The penultimate property we took in on our trip was the wonderful Domaine de Chevalier, who are one of the few properties in Graves to produce both reds and whites – even if reds do account for 80% of the production. The 2011 red Grand Vin is simply oustanding, glorious silky tannins, seductive, silky and a razor-like precision. Really seductive, beautiful Claret and without question one of the wines of the week, a feat we would also bestow on the marvellous wines of Ch. Haut-Bailly. Veronique Sanders has managed to create something special again this year, the wines remain true to their hallmark of smooth, silkiness but this example displays a lovely fragrant nose, generous wealth of fruit, focus, concentration and exceptional tannins too. This 2011 promises to be a wine to rival all the ‘Super Seconds’ and a couple of the First Growths too. La Parde de Haut-Bailly was really singing as well, with an abundance of generous juicy fruit and richness.

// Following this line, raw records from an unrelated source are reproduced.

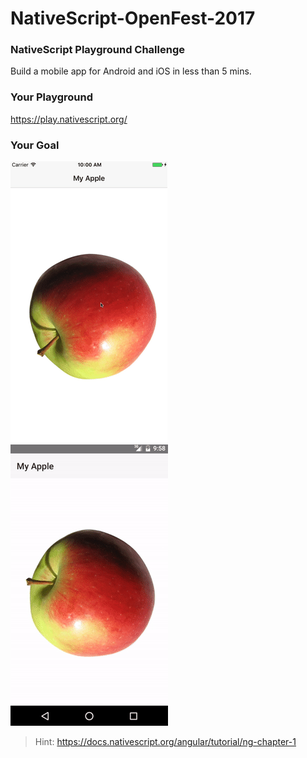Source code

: # NativeScript-OpenFest-2017

### NativeScript Playground Challenge

Build a mobile app for Android and iOS in less than 5 mins.

### Your Playground

https://play.nativescript.org/

### Your Goal

![ios](./ios.gif)
![android](./android.gif)

> Hint: https://docs.nativescript.org/angular/tutorial/ng-chapter-1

A perennial underachiever, Ch. Smith Haut Lafitte has been transformed in recent times with significant investment in the winery and specialist consultants overhauling practices. The results have been very positive and their 2011 rouge is aromatic with soft tannins and ripe fruit. Their production is down this year to at approximately 100,000 bottles compared to 120,000 last year, which as usual with this vintage is a result of a smaller drop and careful selections. The blanc is generously fresh, backed up by a good weight of fruit.
2011 Bordeaux is not necessarily going to be an easy vintage to comprehend. There are many beautiful wines, but clearly there isn’t the overall level of excellence found in the recent 2009s and 2010s. Those who have taken great care in their grape selection and prudently tended their vines have achieved great success and these are the wines that we would most like to recommend to our customers, with the usual caveat – so long as the price is right. Pleasingly, the feedback we have received from the vignerons suggests the campaign will be customer focussed, quick to get started and fairly priced.
We fly back to the UK this afternoon and we will take time to reflect on the wines we have tasted while the teams who look after our private clients from the UK, Hong Kong and Japan also head to the South West over the next couple of weeks. Once all of the opinions are collected, we will release our vintage report, individual tasting notes and details of which wine we intend to recommend as well as ‘Best Buy’ categories before the first wines are released.